Imagine there are a bunch of crows sitting in the tree-tops at the edge of a forest. A pair of hunters pass them on their way into the forest, and all the crows get really quiet. One hunter comes out alone, but the crows stay quiet because they know there's still another one in the forest. At little while later, the second hunter comes out, and as soon as he's out of sight, the crows relax and start cawing again.

Now, imagine that a group of 20 hunters goes into the forest. The crows get all quiet, just like before. After a while, 15 hunters come out again. As soon as they're out of sight, the crows start up with their cawing again. The crows could keep track of two hunters, but 20 was just too many for them to track by sight.
Of course, humans have the same problem. To address this, we create abstractions (like numbers) which allow us to group things together and keep track of them as a single unit. In our example, a boy sitting at the edge of the forest could simply count the hunters, and just remember one thing (the number 20). That way, he could easily know whether all the hunters had left the woods or not.

It turns out, programming is a lot harder than counting, and to do it, we need to keep all kinds of information stuffed in our heads. Naturally, the rules are no different, so we, as programmers, use lots of abstractions to keep everything straight. No one could possibly think about all the electrical signals racing around in a computer while they were designing a game. Even when designing a simple game, we need to break the program up into pieces, and complete each piece one at a time, and then stitch the parts together.

This process of using higher and higher abstractions to manage complexity is known as Unit Economy.  By grouping complex things together into a single unit, we can forget about how it works, and just remember what it does.  You don't have to remember how a transistor works to understand what it does, just as you don't need to remember how to implement a hash table to understand what it does.

The concept of Unit Economy is behind everything we do in our daily work as programmers.  Not too surprisingly, abusing a reader's Unit Economy is the foremost way to make your code unreadable.  More to come on this topic next time.


I got interested in writing a blog through observing the daily complaint by programmers everywhere that there's a lot of pretty bad code out there. Now, there's probably a huge number of reasons for that, but one I personally keep running across is that the author of the code doesn't seem to know how to write code to be read by another human being.

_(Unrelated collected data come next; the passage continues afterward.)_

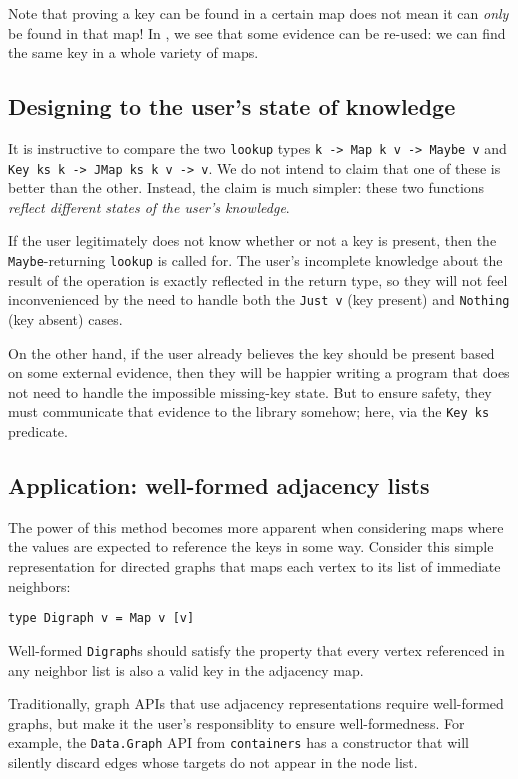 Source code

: \documentclass[format=sigplan, review=false, screen=true]{acmart}
\begin{document}
Note that proving a key can be found in a certain map does not mean it can \emph{only}
be found in that map! In , we see that some evidence can be re-used:
we can find the same key in a whole variety of maps.

\subsection{Designing to the user's state of knowledge}
It is instructive to compare the two \texttt{lookup} types \texttt{k -> Map k v -> Maybe v}
and \texttt{Key ks k -> JMap ks k v -> v}. We do not intend to claim that
one of these is better than the other. Instead, the claim is much simpler: these two functions
\emph{reflect different states of the user's knowledge}.

If the user legitimately does not know whether or not a key is present, then the
\texttt{Maybe}-returning \texttt{lookup} is called for. The user's incomplete knowledge
about the result of the operation is exactly reflected in the return type, so they will
not feel inconvenienced by the need to handle both the \texttt{Just v} (key present)
and \texttt{Nothing} (key absent) cases.

On the other hand, if the user already believes the key should be present based on some
external evidence, then they will be happier writing a program that does not need to handle
the impossible missing-key state. But to ensure safety, they must communicate that evidence to the library
somehow; here, via the \texttt{Key ks} predicate.

\subsection{Application: well-formed adjacency lists}

The power of this method becomes more apparent when considering maps where
the values are expected to reference the keys in some way. Consider this
simple representation for directed graphs that maps each vertex to its list of immediate neighbors:
\begin{verbatim}
type Digraph v = Map v [v]
\end{verbatim}
Well-formed \texttt{Digraph}s
should satisfy the property that every vertex referenced in any neighbor list is also
a valid key in the adjacency map.

Traditionally, graph APIs that use adjacency representations require well-formed
graphs, but make it the user's responsiblity to ensure well-formedness. For example,
the \texttt{Data.Graph} API from \texttt{containers} has a constructor that
will silently discard edges whose targets do not appear in the node list.
\end{document}
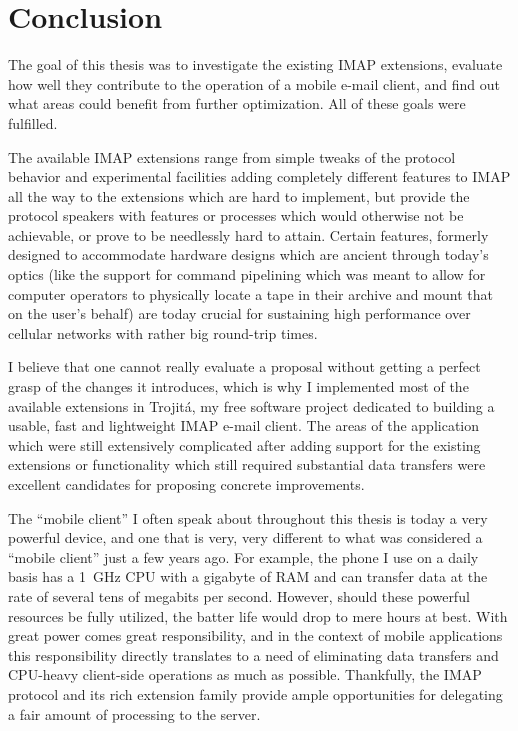 \documentclass[trojita]{subfiles}
\begin{document}
\chapter{Conclusion}
\label{sec:conclusion}

The goal of this thesis was to investigate the existing IMAP extensions, evaluate how well they contribute to the
operation of a mobile e-mail client, and find out what areas could benefit from further optimization.  All of these
goals were fulfilled.

The available IMAP extensions range from simple tweaks of the protocol behavior and experimental facilities adding
completely different features to IMAP all the way to the extensions which are hard to implement, but provide the
protocol speakers with features or processes which would otherwise not be achievable, or prove to be needlessly hard to
attain.  Certain features, formerly designed to accommodate hardware designs which are ancient through today's optics
(like the support for command pipelining which was meant to allow for computer operators to physically locate a tape in
their archive and mount that on the user's behalf) are today crucial for sustaining high performance over cellular
networks with rather big round-trip times.

I believe that one cannot really evaluate a proposal without getting a perfect grasp of the changes it introduces, which
is why I implemented most of the available extensions in Trojitá, my free software project dedicated to building a
usable, fast and lightweight IMAP e-mail client.  The areas of the application which were still extensively complicated
after adding support for the existing extensions or functionality which still required substantial data transfers were
excellent candidates for proposing concrete improvements.

The ``mobile client'' I often speak about throughout this thesis is today a very powerful device, and one that is very,
very different to what was considered a ``mobile client'' just a few years ago.  For example, the phone I use on a daily
basis has a 1~GHz CPU with a gigabyte of RAM and can transfer data at the rate of several tens of megabits per second.
However, should these powerful resources be fully utilized, the batter life would drop to mere hours at best.  With
great power comes great responsibility, and in the context of mobile applications this responsibility directly
translates to a need of eliminating data transfers and CPU-heavy client-side operations as much as possible.
Thankfully, the IMAP protocol and its rich extension family provide ample opportunities for delegating a fair amount of
processing to the server.
\end{document}
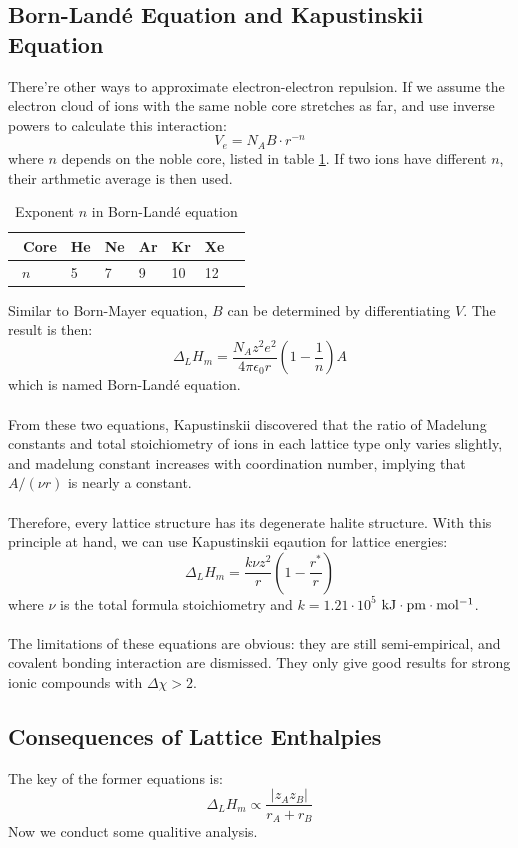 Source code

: \subsection{Born-Land\'e Equation and Kapustinskii Equation}
%
There're other ways to approximate electron-electron repulsion. 
If we assume the electron cloud of ions with the same noble core stretches as far, 
and use inverse powers to calculate this interaction:
%
\[
	V_e = N_AB\cdot r^{-n}
\]
%
where $n$ depends on the noble core, listed in table \ref{lande}. 
If two ions have different $n$, their arthmetic average is then used.
%
\begin{table}
	\centering
	\begin{tabular}{@{}llllll@{}}
		\toprule
		\ \textbf{Core}	&	He	&	Ne 	&	Ar	&	Kr	&	Xe 	\ \\
		\midrule
		\ $n$			&	5	&	7	&	9	&	10	&	12	\ \\
		\bottomrule
	\end{tabular}
	\caption{Exponent $n$ in Born-Land\'e equation}
	\label{lande}
\end{table}
%
Similar to Born-Mayer equation, $B$ can be determined by differentiating $V$. The result is then:
%
\[
	\Delta_LH_m = \frac{N_Az^2e^2}{4\pi\epsilon_0r}
	\left(1-\frac{1}{n}\right)A
\]
%
which is named Born-Land\'e equation.\\ \\
%
From these two equations, Kapustinskii discovered that 
the ratio of Madelung constants and total stoichiometry of ions in each lattice type only varies slightly, 
and madelung constant increases with coordination number, implying that $A/(\nu r)$ is nearly a constant.\\ \\
%
Therefore, every lattice structure has its degenerate halite structure. 
With this principle at hand, we can use Kapustinskii eqaution for lattice energies:
%
\[
	\Delta_LH_m = \frac{k\nu z^2}{r}\left(1-\frac{r^*}{r}\right)
\]
where $\nu$ is the total formula stoichiometry and $k=1.21\cdot10^5$ $\rm kJ\cdot pm\cdot mol^{-1}$.\\ \\
%
The limitations of these equations are obvious: 
they are still semi-empirical, and covalent bonding interaction are dismissed. 
They only give good results for strong ionic compounds with $\Delta\chi >2$.
%
\subsection{Consequences of Lattice Enthalpies}
%
The key of the former equations is:
%
\[
	\Delta_LH_m \propto \frac{|z_Az_B|}{r_A+r_B}
\]
%
Now we conduct some qualitive analysis.
%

The focus of this blog will be on what we can do in writing our code to help future readers of our code (including ourselves) understand what it is supposed to do. Like any discussion of coding style, a good deal of it will be based upon my own opinion of what makes something clearer. Wherever possible, though, I'd like to justify my own opinions by referencing how the mind works, and providing objective reasons for doing things one way over another.

Hopefully, I'll be able to share some of the things I've picked up in my own work, and learn something in the process.  Whether you agree or disagree, I'd love to hear your take on any of the topics I address!